By Amy Blakely.
When Craig Stevens teaches a class on operational excellence or change management, the coursework might include reading a novel, studying a mobile, or playing a game.
It’s his creative way of simplifying complicated concepts.
Stevens, who has bachelor’s and master’s degrees in industrial and systems engineering from UT and is working on his doctorate, is an adjunct lecturer in the college’s Center of Advanced Systems Research and Education. He’s also the founder of Westbrook Stevens LLC, a consulting firm that helps organizations manage change and improve operations, and he serves as president of the Nashville (Middle and East Tennessee) chapter of the Institute of Industrial and Systems Engineers.
“Industrial engineering prepares you for many jobs,” Stevens said. That’s because industrial and system engineers are concerned with operational excellence and look at systems, processes, products, and services, and how people fit in. They focus on operations and projects, effectiveness and efficiency, productivity, safety, quality, change, and all the ways people interact with the workplace. They look at an organization or company as one system.
Throughout his career, Stevens has tried to find fun, easy-to-understand ways to teach people how to do their jobs better.
For instance, he’s written a novel that serves as a case study and introduction to one of his models, the seven attributes of excellent management.
Geronimo Stone: His Music, His Love and the Mobile of Excellent Management: A Business Adventure Story (geronimostone.com) is an action-packed tale of a small music company trying to avoid a corporate takeover after its founder dies and his nephew and widow take over.
“There are gunshots and car chases.
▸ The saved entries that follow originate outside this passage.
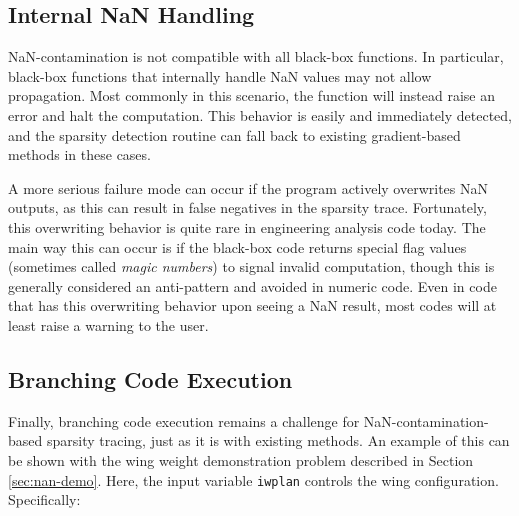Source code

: \subsection{Internal NaN Handling}

NaN-contamination is not compatible with all black-box functions. In particular, black-box functions that internally handle NaN values may not allow propagation. Most commonly in this scenario, the function will instead raise an error and halt the computation. This behavior is easily and immediately detected, and the sparsity detection routine can fall back to existing gradient-based methods in these cases.

A more serious failure mode can occur if the program actively overwrites NaN outputs, as this can result in false negatives in the sparsity trace. Fortunately, this overwriting behavior is quite rare in engineering analysis code today. The main way this can occur is if the black-box code returns special flag values (sometimes called \emph{magic numbers}) to signal invalid computation, though this is generally considered an anti-pattern and avoided in numeric code. Even in code that has this overwriting behavior upon seeing a NaN result, most codes will at least raise a warning to the user.





\subsection{Branching Code Execution}

Finally, branching code execution remains a challenge for NaN-contamination-based sparsity tracing, just as it is with existing methods. An example of this can be shown with the wing weight demonstration problem described in Section \ref{sec:nan-demo}. Here, the input variable \texttt{iwplan} controls the wing configuration. Specifically:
It’s a page-turner,” Stevens said.
In the book, the nephew discovers that his uncle has left him a series of packages to help preserve the business. These include notes that introduce the reader to the seven attributes of excellent management: leadership, culture, customer focus, teams, problem-solving, continuous improvement, and performance measures.
Stevens, who said he “sees things in pictures,” likes to use illustrations to explain concepts.
In his mobile of excellent management, a hand holding the mobile represents leadership. The cable of the mobile, representing culture, is tied to the bar of customer focus. Along that structure, people and team building are balanced with core competencies and problem-solving, continuous improvement of processes and systems, and performance measures.
Stevens is now working on a game-like version of his training models where participants will earn points, badges, and colored belts as they learn.
Born in Key West, Florida, Stevens has called at least 10 Tennessee towns home over the years. He and his wife, music attorney Denise Stevens, have three sons and two daughters ranging in age from 14 to 32. They live on seven acres in Franklin, Tennessee.
Stevens also expresses his creativity through painting. In that respect, he is most recognized as the Flags of America artist. The project involves a unique flag painting for each state. As with many of his other paintings, the names of fallen police officers, firefighters, veterans, and those missing in action appear in the background. His paintings can be viewed online at www.craigastevens.com.
For Stevens, creativity—whether it’s writing, coming up with simple illustrations to explain complicated concepts, or painting—is an integral part of his industrial and systems engineering persona.
After all, he said, “every product ever designed was designed by someone acting as an engineer.”